▶ TASK PROMPT:
Retype, word for word, the line holding "# MuseumProblem" and each line after it down to the end of the data; pictures are not copied.

▶ INFORMATION SUPPLIED:
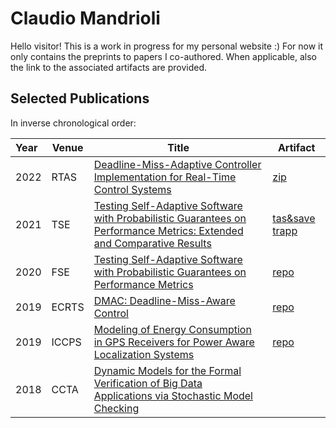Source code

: # Claudio Mandrioli

Hello visitor! This is a work in progress for my personal website :)
For now it only contains the preprints to papers I co-authored.
When applicable, also the link to the associated artifacts are provided.

## Selected Publications 

In inverse chronological order:

| Year | Venue        | Title     | Artifact |
|:-----|--------------|-----------|----------|
| 2022 | RTAS         | [Deadline-Miss-Adaptive Controller Implementation for Real-Time Control Systems](https://github.com/ManCla/papers/blob/main/pdfs/2022_rtas.pdf) | [zip](https://github.com/ManCla/papers/raw/main/artifacts/rtas2022-artifact.zip)|
| 2021 | TSE          | [Testing Self-Adaptive Software with Probabilistic Guarantees on Performance Metrics: Extended and Comparative Results](https://github.com/ManCla/papers/blob/main/pdfs/2021_tse.pdf) | [tas&save](https://github.com/ManCla/ESEC-FSE-2020/tree/TSE_extension) [trapp](https://github.com/ManCla/TRAPP) | 
| 2020 | FSE          | [Testing Self-Adaptive Software with Probabilistic Guarantees on Performance Metrics](https://github.com/ManCla/papers/blob/main/pdfs/2020_fse.pdf) | [repo](https://github.com/ManCla/ESEC-FSE-2020) |
| 2019 | ECRTS        | [DMAC: Deadline-Miss-Aware Control](https://github.com/ManCla/papers/blob/main/pdfs/2019_ecrts.pdf) | [repo](https://gitlab.control.lth.se/mmaggio/paolo-ecrts19) |
| 2019 | ICCPS        | [Modeling of Energy Consumption in GPS Receivers for Power Aware Localization Systems](https://github.com/ManCla/papers/blob/main/pdfs/2019_iccps.pdf) | [repo](https://gitlab.control.lth.se/mmaggio/gps-modeling)
| 2018 | CCTA         | [Dynamic Models for the Formal Verification of Big Data Applications via Stochastic Model Checking](https://github.com/ManCla/papers/blob/main/pdfs/2018_ccta.pdf) | |


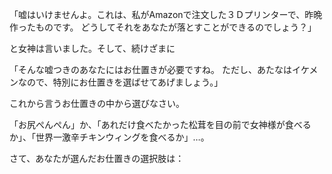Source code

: 「嘘はいけませんよ。これは、私がAmazonで注文した３Ｄプリンターで、昨晩作ったものです。
どうしてそれをあなたが落とすことができるのでしょう？」

と女神は言いました。そして、続けざまに

「そんな嘘つきのあなたにはお仕置きが必要ですね。
ただし、あたなはイケメンなので、特別にお仕置きを選ばせてあげましょう。」

これから言うお仕置きの中から選びなさい。

「お尻ぺんぺん」か、「あれだけ食べたかった松茸を目の前で女神様が食べるか」、「世界一激辛チキンウィングを食べるか」…。

さて、あなたが選んだお仕置きの選択肢は：


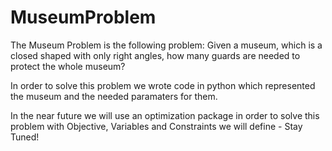 # MuseumProblem
The Museum Problem is the following problem:
Given a museum, which is a closed shaped with only right angles, how many guards are needed to protect the whole museum?

In order to solve this problem we wrote code in python which represented the museum and the needed paramaters for them.

In the near future we will use an optimization package in order to solve this problem with Objective, Variables and Constraints we will define - Stay Tuned!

▶ REPLY TO THE EXERCISE:
 # MuseumProblem
The Museum Problem is the following problem:
Given a museum, which is a closed shaped with only right angles, how many guards are needed to protect the whole museum?

In order to solve this problem we wrote code in python which represented the museum and the needed paramaters for them.

In the near future we will use an optimization package in order to solve this problem with Objective, Variables and Constraints we will define - Stay Tuned!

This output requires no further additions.